** What is required **
Copy each line of the entries that includes the word "meta".

** Data supplied **
'''

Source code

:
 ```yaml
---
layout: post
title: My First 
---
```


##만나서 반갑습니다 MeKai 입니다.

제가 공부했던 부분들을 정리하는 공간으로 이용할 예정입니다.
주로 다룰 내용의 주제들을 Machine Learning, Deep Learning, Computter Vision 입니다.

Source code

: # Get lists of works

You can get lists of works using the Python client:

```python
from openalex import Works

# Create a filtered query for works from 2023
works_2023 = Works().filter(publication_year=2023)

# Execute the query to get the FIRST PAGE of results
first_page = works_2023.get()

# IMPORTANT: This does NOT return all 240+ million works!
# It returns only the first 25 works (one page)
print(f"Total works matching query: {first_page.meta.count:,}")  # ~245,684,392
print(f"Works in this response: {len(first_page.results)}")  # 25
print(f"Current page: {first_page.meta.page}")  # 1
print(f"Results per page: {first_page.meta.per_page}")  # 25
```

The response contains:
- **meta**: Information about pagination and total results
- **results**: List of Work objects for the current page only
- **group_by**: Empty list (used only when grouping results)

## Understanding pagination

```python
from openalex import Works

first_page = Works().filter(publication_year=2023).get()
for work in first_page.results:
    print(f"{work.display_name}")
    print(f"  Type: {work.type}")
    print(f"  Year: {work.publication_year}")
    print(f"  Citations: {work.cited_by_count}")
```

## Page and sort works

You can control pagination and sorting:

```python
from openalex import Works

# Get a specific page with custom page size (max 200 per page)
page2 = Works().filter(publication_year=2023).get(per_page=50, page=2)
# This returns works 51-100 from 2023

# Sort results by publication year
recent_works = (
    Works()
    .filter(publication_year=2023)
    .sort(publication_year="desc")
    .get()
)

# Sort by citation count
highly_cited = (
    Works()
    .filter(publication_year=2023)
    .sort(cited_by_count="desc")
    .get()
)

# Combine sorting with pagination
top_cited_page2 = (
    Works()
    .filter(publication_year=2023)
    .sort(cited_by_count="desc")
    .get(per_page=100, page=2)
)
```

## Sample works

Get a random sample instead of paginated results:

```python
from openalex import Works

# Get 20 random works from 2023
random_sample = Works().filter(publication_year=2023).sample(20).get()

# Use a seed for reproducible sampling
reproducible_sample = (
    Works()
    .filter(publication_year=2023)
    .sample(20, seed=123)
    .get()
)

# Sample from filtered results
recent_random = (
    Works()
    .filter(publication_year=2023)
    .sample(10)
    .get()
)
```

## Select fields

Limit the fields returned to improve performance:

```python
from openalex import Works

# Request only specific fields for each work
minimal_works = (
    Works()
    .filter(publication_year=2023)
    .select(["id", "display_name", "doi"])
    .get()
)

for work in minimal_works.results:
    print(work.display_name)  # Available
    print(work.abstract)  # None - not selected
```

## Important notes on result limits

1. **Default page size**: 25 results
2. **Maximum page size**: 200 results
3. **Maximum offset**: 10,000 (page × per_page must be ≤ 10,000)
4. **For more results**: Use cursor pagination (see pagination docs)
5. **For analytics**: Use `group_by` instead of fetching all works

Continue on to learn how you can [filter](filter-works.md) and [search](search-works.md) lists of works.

'''

** Expected answer **
print(f"Total works matching query: {first_page.meta.count:,}")  # ~245,684,392
print(f"Current page: {first_page.meta.page}")  # 1
print(f"Results per page: {first_page.meta.per_page}")  # 25
- **meta**: Information about pagination and total results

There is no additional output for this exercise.